There is nothing either in the provisions of Sections 244, 245 and 246 or any other provision of the Code for that matter to even remotely suggest that evidence which the Magistrate may have recorded at the stage of taking of cognizance and issuing of process against the accused under Chapter XV tantamounts to evidence that can be used by the Magistrate for purposes of framing of charges against the accused persons under Section 246 thereof without the same being produced under Section 244 of the Code.
The scheme of the two Chapters is totally different. While Chapter XV deals with the filing of complaints, examination of the complainant and the witnesses and taking of cognizance on the basis thereof with or without investigation and inquiry, Chapter XIX Part B deals with trial of warrant cases instituted otherwise than on a police report.
The trial of an accused under Chapter XIX and the evidence relevant to the same has no nexus proximate or otherwise with the evidence adduced at the initial stage where the Magistrate records depositions and examines the evidence for purposes of deciding whether a case for proceeding further has been made out.
All that may be said is that evidence that was adduced before a Magistrate at the stage of taking cognizance and summoning of the accused may often be the same as is adduced before the Court once the accused appears pursuant to the summons.
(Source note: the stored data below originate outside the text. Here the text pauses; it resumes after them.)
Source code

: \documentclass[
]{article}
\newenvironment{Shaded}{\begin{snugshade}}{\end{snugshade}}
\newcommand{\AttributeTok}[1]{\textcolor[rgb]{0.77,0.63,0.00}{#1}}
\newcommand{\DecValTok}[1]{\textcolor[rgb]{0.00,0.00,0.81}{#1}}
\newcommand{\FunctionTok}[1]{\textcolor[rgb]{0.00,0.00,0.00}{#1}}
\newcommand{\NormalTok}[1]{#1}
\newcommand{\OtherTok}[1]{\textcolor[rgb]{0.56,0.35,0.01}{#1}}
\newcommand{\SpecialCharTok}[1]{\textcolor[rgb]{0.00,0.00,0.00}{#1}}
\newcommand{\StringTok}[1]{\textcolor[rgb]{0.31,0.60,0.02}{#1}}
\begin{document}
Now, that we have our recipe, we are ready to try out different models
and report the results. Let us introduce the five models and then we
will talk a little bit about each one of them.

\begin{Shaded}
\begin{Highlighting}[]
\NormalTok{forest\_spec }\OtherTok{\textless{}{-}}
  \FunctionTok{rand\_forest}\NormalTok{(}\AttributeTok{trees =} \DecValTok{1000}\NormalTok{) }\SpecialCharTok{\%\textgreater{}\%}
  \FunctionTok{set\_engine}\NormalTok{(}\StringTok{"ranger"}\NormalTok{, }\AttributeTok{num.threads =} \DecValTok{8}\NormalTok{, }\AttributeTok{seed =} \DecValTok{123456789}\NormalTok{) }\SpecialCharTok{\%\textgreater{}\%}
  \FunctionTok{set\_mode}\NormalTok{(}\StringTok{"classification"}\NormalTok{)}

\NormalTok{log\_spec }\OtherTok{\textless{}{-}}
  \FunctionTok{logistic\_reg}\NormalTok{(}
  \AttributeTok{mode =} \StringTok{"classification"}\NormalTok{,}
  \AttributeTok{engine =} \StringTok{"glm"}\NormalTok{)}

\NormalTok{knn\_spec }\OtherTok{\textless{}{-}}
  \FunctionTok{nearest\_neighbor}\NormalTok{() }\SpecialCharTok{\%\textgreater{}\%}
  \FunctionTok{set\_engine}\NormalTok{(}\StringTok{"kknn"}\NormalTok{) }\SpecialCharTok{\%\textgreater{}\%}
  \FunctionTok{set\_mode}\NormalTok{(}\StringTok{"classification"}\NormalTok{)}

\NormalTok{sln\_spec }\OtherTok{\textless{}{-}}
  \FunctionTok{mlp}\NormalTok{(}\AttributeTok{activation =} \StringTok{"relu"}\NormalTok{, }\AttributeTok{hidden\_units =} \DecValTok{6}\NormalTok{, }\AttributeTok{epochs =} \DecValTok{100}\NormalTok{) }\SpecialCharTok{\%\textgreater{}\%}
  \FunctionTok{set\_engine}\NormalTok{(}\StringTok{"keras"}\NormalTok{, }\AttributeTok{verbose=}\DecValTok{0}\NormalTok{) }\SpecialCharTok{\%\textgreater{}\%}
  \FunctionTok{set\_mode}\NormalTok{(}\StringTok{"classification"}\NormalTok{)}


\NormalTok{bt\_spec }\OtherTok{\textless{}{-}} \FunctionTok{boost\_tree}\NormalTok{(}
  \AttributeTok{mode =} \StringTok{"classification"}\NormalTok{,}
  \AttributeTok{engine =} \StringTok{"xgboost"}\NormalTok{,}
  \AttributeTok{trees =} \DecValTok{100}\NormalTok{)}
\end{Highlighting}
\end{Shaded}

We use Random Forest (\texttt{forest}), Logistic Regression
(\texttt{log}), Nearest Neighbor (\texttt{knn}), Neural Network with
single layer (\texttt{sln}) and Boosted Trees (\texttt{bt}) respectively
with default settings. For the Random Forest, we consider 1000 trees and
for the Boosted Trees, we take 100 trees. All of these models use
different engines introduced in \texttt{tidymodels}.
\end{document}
There is, however, a qualitative difference between the approach that the Court adopts and the evidence adduced at the stage of taking cognizance and summoning the accused and that recorded at the trial.
The difference lies in the fact that while the former is a process that is conducted in the absence of the accused, the latter is undertaken in his presence with an opportunity to him to cross-examine the witnesses produced by the prosecution.
The whole object underlying recording of evidence under Section 244 after the accused has appeared is to ensure that not only does the accused have the opportunity to hear the evidence adduced against him, but also to defend himself by cross-examining the witnesses with a view to showing that the witness is either unreliable or that a statement made by him does not have any evidentiary value or that it does not incriminate him.
Section 245 of the Code, as noticed earlier, empowers the Magistrate to discharge the accused if, upon taking of all the evidence referred to in Section 244, he considers that no case against the accused has been made out which may warrant his conviction.
Whether or not a case is made out against him, can be decided only when the accused is allowed to cross- examine the witnesses for otherwise he may not be in a position to demonstrate that no case is made out against him and thereby claim a discharge under Section 245 of the Code.
It is elementary that the ultimate quest in any judicial determination is to arrive at the truth, which is not possible unless the deposition of witnesses goes through the fire of cross-examination. In a criminal case, using a statement of a witness at the trial, without affording to the accused an opportunity to cross-examine, is tantamount to condemning him unheard.
Life and liberty of an individual recognised as the most valuable rights cannot be jeopardised leave alone taken away without conceding to the accused the right to question those deposing against him from the witness box.